Mal-estar teria começado após implantação do ponto eletrônico
Na tentativa de otimizar os recursos humanos disponíveis na Secretaria Estadual da Saúde (SES), uma das primeiras medidas de João Gabbardo dos Reis ao assumir o órgão, em 2015, foi implantar o controle eletrônico de ponto dos médicos. Ele acha que esse foi o estopim para a atual insatisfação dos médicos ligados à Central de Regulação do Samu:
— Era muito comum os plantonistas irem lá, iniciarem o trabalho, saírem, irem para casa ou para outro hospital, e o plantão estava funcionando. Quanto tinha de ter cinco ou seis (médicos reguladores), dois saíam para fazer plantão em outro lugar, mas ficava lá o registro como se eles estivessem trabalhando. Isso não tem mais. Agora nós temos câmeras. Se ele sair, vai ficar registrado que está saindo.
A secretaria também controla o período em que os médicos permanecem conectados ao sistema, para avaliar a quantidade de trabalho e a produtividade dos médicos:
— A gente considera que esse número de 28 (reguladores) atende perfeitamente à demanda. Na média, o médico fica 60% logado e 40% não logado, ou seja, não está no atendimento. Ou ele está deitado, ou tomando chimarrão, ou café ou foi ao banheiro.
Uma das médicas reguladoras ouvidas por GaúchaZH, que também não quis ser identificada, reclama:
— Ele (chefe da Central) quer controlar o tempo que a pessoa fica logada no sistema, os horários que as pessoas fazem de intervalo. Isso sempre foi combinado entre os médicos. Se um estivesse mais cansado do que outro ou se tinha algum problema, a gente se acertava. Ele quis controlar coisas desse gênero, absurdas — comenta.
Outro ponto de discordância entre médicos e governo está na exigência do cumprimento da jornada de 30 horas semanais apenas com atendimentos — antes, seis horas eram dedicadas a treinamentos e ao aperfeiçoamento.
— Tínhamos seis horas de ensino continuado, de estudos. Nos foram tiradas essas horas devido à demanda. Eles dizem que, se a central tiver gente trabalhando as 30 horas, o número (de profissionais) dá conta. É uma sobrecarga muito grande.
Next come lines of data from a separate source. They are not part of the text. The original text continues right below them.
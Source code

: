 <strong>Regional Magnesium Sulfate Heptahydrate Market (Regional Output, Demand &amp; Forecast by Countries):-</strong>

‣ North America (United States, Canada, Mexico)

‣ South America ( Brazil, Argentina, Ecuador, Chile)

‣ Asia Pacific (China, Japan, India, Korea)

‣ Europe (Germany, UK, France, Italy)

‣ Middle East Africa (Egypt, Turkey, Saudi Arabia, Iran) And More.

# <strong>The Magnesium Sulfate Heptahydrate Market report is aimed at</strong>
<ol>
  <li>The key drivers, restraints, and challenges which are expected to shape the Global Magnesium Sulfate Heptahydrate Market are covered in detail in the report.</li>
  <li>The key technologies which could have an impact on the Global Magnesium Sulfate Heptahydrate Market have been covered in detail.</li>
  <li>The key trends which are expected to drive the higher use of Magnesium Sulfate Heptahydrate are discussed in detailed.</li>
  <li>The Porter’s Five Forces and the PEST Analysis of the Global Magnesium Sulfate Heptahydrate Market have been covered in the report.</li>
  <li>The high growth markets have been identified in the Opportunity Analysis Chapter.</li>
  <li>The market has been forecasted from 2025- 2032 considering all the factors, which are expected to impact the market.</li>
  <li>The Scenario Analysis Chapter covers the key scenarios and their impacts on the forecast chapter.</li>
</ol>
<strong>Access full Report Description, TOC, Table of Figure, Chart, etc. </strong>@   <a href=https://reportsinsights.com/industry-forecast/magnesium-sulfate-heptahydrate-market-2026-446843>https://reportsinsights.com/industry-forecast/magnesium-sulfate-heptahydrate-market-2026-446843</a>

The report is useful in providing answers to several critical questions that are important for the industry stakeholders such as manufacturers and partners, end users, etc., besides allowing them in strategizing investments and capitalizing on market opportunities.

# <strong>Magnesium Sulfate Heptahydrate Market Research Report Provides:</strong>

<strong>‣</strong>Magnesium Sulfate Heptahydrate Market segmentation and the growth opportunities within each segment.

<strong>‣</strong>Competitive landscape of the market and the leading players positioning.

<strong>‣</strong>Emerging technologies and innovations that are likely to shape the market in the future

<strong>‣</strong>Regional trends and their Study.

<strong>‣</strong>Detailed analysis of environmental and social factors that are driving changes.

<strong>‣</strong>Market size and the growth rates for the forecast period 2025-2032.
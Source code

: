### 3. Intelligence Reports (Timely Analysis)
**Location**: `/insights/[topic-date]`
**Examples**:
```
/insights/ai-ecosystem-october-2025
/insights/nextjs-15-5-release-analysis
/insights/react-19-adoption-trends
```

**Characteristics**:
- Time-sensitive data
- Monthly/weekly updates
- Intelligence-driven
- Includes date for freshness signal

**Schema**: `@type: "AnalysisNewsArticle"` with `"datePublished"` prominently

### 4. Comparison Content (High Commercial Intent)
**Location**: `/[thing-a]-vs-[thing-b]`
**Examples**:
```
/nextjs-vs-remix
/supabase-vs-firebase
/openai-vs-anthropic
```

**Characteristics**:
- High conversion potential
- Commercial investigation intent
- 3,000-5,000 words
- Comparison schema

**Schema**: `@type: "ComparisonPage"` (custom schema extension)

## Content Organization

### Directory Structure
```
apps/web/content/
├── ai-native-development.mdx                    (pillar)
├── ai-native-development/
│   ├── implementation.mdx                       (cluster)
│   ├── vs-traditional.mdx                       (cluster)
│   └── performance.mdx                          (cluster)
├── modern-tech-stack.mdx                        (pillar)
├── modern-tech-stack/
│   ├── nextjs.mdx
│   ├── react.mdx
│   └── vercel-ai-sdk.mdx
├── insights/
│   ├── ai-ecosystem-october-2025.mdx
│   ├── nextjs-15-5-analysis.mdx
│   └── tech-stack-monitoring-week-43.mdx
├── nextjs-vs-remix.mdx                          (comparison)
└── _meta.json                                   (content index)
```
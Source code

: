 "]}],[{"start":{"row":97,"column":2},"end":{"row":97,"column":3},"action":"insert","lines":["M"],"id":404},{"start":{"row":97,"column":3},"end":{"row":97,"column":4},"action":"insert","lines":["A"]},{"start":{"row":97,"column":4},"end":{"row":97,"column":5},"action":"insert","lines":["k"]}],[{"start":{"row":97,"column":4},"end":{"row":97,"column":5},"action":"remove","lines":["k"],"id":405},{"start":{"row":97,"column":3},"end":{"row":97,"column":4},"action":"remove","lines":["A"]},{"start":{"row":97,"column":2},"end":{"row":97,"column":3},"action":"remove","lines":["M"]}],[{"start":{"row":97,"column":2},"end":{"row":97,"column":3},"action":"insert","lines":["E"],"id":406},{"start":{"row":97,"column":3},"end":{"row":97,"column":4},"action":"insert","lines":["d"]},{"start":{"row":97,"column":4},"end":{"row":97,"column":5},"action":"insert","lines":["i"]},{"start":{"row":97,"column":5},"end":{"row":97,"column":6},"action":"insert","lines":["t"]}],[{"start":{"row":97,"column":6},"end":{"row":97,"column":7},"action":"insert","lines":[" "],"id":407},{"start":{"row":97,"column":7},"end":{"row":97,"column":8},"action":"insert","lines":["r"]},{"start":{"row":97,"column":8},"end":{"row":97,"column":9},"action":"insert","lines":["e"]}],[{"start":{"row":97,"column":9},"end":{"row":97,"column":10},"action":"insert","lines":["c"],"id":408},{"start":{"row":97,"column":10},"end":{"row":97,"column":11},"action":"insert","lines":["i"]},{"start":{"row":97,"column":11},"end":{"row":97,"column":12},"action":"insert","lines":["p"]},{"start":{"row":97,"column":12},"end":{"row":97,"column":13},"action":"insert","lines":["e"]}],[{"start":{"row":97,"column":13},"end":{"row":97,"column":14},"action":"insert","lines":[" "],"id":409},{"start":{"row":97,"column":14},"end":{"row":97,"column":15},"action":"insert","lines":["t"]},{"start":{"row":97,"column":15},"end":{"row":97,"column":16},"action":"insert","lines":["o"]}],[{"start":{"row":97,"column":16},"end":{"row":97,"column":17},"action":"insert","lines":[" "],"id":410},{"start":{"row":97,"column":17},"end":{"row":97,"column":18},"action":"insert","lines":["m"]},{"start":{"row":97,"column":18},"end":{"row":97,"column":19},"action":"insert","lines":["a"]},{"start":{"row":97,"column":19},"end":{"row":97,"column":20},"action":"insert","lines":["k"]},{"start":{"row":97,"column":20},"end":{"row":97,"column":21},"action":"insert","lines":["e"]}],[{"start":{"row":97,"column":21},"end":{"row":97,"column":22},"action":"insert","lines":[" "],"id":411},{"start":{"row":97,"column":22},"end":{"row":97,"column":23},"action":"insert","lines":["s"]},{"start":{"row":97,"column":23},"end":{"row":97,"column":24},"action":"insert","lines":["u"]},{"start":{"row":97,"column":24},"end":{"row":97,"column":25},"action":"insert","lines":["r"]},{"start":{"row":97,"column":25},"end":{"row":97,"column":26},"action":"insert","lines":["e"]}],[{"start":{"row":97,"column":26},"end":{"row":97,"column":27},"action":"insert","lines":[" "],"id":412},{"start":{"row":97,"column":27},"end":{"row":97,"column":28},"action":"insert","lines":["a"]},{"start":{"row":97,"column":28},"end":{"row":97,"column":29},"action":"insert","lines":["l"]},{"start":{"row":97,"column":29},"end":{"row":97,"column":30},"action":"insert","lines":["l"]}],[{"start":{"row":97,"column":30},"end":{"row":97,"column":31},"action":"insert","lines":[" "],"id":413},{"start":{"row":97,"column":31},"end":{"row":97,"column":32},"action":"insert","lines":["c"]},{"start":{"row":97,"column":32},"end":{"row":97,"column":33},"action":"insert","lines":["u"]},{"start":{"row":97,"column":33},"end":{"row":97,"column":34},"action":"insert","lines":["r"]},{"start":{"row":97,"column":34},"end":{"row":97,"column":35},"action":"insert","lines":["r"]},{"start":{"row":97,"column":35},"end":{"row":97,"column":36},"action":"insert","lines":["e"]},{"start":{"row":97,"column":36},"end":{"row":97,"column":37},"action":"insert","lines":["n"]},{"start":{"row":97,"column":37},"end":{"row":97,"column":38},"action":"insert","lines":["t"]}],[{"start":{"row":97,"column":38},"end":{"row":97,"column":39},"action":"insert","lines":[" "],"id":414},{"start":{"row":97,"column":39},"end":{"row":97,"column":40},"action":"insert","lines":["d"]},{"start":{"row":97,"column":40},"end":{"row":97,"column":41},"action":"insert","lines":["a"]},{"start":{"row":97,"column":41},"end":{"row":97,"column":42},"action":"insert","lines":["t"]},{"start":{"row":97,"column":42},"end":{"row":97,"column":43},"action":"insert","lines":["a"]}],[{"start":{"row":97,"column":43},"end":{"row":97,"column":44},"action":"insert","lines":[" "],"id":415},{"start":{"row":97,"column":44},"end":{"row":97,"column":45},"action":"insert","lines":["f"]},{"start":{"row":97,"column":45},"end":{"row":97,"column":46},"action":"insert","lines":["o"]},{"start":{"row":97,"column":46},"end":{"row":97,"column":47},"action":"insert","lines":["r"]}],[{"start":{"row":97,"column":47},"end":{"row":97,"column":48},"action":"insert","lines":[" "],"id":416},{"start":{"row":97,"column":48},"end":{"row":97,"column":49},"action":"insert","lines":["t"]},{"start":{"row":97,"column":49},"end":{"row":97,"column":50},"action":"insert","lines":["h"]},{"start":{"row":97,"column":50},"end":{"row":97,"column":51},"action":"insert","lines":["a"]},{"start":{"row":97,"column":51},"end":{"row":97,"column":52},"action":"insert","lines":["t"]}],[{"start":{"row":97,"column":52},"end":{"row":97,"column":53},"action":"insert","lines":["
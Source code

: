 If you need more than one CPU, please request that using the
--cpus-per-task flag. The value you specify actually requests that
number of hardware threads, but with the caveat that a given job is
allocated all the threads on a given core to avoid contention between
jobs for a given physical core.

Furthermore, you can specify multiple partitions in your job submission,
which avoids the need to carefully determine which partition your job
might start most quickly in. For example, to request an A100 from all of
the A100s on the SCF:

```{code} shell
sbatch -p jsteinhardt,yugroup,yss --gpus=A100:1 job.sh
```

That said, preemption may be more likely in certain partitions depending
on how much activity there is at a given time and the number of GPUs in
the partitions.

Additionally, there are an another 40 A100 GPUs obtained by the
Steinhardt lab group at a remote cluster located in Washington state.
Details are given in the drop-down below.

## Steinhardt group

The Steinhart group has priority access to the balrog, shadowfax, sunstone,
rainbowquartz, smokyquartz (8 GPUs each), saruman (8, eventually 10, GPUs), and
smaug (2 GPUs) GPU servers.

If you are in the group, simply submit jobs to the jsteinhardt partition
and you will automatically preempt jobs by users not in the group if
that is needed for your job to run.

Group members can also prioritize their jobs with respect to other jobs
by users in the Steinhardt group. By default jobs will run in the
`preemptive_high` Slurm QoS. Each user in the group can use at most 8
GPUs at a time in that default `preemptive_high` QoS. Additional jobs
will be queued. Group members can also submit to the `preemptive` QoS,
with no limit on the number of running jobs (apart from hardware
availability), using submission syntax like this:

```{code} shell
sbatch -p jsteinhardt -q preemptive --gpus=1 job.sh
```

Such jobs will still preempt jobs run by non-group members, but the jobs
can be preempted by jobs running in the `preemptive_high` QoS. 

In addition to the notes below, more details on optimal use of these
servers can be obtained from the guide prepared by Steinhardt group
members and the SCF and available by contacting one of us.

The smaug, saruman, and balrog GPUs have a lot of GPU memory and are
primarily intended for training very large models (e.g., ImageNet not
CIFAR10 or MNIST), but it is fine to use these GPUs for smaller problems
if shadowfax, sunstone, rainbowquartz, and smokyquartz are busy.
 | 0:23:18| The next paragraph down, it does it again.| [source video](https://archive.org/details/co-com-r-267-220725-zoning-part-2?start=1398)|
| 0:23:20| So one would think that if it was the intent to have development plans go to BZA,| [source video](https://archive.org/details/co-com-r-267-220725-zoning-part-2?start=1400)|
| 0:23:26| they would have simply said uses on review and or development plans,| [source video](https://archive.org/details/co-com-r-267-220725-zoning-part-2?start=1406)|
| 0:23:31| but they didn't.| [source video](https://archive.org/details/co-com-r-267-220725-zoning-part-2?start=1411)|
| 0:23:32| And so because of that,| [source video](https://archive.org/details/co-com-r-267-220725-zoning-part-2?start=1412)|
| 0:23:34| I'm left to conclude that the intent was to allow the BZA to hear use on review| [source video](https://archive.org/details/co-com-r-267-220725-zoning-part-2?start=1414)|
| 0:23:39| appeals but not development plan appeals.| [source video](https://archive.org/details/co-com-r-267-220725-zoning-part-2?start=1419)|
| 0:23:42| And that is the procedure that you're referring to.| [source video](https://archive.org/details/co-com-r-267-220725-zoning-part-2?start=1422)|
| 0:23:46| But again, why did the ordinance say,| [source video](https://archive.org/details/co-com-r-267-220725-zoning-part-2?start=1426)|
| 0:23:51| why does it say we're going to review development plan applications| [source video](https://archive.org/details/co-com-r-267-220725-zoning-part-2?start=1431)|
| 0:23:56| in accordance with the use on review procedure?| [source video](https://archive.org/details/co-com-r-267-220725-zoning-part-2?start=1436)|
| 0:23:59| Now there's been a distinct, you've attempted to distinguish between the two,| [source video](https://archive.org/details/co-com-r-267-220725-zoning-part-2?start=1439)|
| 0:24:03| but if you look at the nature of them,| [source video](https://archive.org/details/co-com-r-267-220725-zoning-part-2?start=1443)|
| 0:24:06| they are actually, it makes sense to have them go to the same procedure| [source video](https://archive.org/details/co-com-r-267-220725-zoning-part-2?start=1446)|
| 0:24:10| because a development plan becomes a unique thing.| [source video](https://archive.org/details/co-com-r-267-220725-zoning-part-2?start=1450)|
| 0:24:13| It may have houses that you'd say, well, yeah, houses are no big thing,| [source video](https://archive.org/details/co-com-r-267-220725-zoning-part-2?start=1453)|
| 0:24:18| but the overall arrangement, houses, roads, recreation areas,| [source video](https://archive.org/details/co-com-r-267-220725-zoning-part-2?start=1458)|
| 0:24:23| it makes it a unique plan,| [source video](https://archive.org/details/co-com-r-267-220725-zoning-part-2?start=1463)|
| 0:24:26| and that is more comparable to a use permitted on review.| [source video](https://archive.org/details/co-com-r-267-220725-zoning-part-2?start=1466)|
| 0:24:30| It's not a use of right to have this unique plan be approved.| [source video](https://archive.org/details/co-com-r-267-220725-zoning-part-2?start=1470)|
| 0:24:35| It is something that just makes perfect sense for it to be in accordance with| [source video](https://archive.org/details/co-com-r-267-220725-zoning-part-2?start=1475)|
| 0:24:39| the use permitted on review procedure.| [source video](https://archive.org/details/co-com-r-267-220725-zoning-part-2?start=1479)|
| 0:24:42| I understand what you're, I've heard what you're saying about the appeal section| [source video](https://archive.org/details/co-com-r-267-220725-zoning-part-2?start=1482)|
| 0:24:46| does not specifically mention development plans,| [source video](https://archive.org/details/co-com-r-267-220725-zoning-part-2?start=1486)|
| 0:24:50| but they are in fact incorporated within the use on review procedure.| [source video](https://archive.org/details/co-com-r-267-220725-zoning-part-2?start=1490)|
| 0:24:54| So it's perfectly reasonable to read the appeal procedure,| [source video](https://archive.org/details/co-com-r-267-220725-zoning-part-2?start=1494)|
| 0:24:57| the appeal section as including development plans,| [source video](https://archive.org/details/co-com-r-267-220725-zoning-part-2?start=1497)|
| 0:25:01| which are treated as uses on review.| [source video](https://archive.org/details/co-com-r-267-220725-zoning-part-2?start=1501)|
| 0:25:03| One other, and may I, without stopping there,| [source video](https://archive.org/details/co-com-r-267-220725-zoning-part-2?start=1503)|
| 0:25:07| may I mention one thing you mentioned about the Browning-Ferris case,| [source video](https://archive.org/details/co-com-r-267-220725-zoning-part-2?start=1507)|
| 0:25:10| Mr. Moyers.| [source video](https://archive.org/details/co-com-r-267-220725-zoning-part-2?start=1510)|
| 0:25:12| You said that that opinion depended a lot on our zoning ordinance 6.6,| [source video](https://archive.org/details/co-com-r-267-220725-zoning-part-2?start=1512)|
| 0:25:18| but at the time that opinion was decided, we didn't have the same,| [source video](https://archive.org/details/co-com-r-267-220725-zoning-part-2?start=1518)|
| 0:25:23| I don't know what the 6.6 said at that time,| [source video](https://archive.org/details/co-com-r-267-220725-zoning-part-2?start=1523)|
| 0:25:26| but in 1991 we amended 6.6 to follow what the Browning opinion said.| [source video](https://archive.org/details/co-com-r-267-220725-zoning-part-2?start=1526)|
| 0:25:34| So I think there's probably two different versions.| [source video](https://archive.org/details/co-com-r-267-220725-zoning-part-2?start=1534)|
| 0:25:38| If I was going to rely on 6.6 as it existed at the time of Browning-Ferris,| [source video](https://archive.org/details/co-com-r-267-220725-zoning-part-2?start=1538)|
A gente não consegue ir ao banheiro — diz um médico regulador que pediu para ter a identidade preservada.
O diretor-geral da Secretaria da Saúde, Francisco Bernd, justifica:
— Há dois ou três anos, o coordenador montou um treinamento até em locais diferentes, no qual eles (médicos reguladores) tinham de ter presença. E o que ocorreu? O treinamento era montado para oito ou 10 médicos, apareciam um ou dois. Várias e várias vezes. As seis horas de treinamento se tornaram o quê? Seis horas de folga.